### Work item
How many lines in these records include the string "textwidth"? Reply with that number alone.

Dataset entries
◆ ◆ ◆ ◆

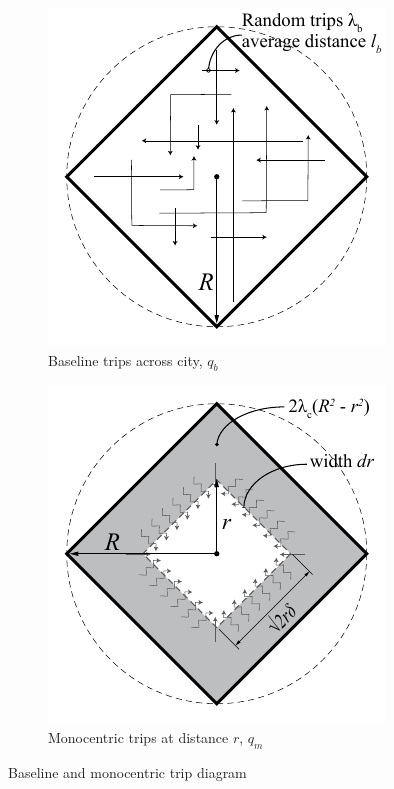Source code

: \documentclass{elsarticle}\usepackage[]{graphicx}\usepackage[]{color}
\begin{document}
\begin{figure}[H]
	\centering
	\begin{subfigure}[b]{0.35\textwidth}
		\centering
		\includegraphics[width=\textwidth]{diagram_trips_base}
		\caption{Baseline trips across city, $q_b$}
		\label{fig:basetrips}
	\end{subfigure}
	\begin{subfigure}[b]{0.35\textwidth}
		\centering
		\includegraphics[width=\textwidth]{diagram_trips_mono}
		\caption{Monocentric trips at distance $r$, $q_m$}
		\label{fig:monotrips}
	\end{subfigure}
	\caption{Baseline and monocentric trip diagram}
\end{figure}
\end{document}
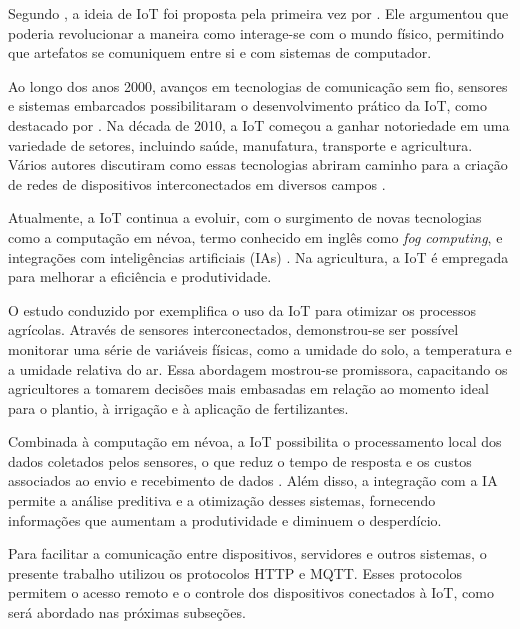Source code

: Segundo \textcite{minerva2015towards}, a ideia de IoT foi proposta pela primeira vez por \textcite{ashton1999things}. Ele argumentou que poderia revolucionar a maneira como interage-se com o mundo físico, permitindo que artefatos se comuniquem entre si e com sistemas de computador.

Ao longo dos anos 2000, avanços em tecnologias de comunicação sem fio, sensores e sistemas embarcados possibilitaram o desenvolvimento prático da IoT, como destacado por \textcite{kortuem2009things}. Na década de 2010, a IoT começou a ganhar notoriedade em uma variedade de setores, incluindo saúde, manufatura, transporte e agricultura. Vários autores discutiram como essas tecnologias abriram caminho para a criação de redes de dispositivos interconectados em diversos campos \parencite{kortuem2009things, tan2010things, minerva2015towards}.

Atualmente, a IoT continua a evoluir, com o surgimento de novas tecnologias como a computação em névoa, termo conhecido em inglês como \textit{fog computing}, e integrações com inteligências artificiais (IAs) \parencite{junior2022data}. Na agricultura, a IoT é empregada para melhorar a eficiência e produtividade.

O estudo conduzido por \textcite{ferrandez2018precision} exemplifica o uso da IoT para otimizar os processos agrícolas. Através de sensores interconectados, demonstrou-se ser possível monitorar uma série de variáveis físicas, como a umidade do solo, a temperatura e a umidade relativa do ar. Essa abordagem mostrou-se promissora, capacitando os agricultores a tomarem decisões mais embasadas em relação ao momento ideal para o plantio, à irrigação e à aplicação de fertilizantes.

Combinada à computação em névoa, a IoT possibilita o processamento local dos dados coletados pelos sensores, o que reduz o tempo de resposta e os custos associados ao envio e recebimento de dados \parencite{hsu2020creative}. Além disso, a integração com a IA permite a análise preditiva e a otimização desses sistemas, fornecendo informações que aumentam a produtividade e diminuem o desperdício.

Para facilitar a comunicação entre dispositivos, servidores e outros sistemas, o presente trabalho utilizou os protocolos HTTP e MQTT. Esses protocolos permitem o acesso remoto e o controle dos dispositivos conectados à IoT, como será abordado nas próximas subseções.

◆ ◆ ◆ ◆

### Exercise output
4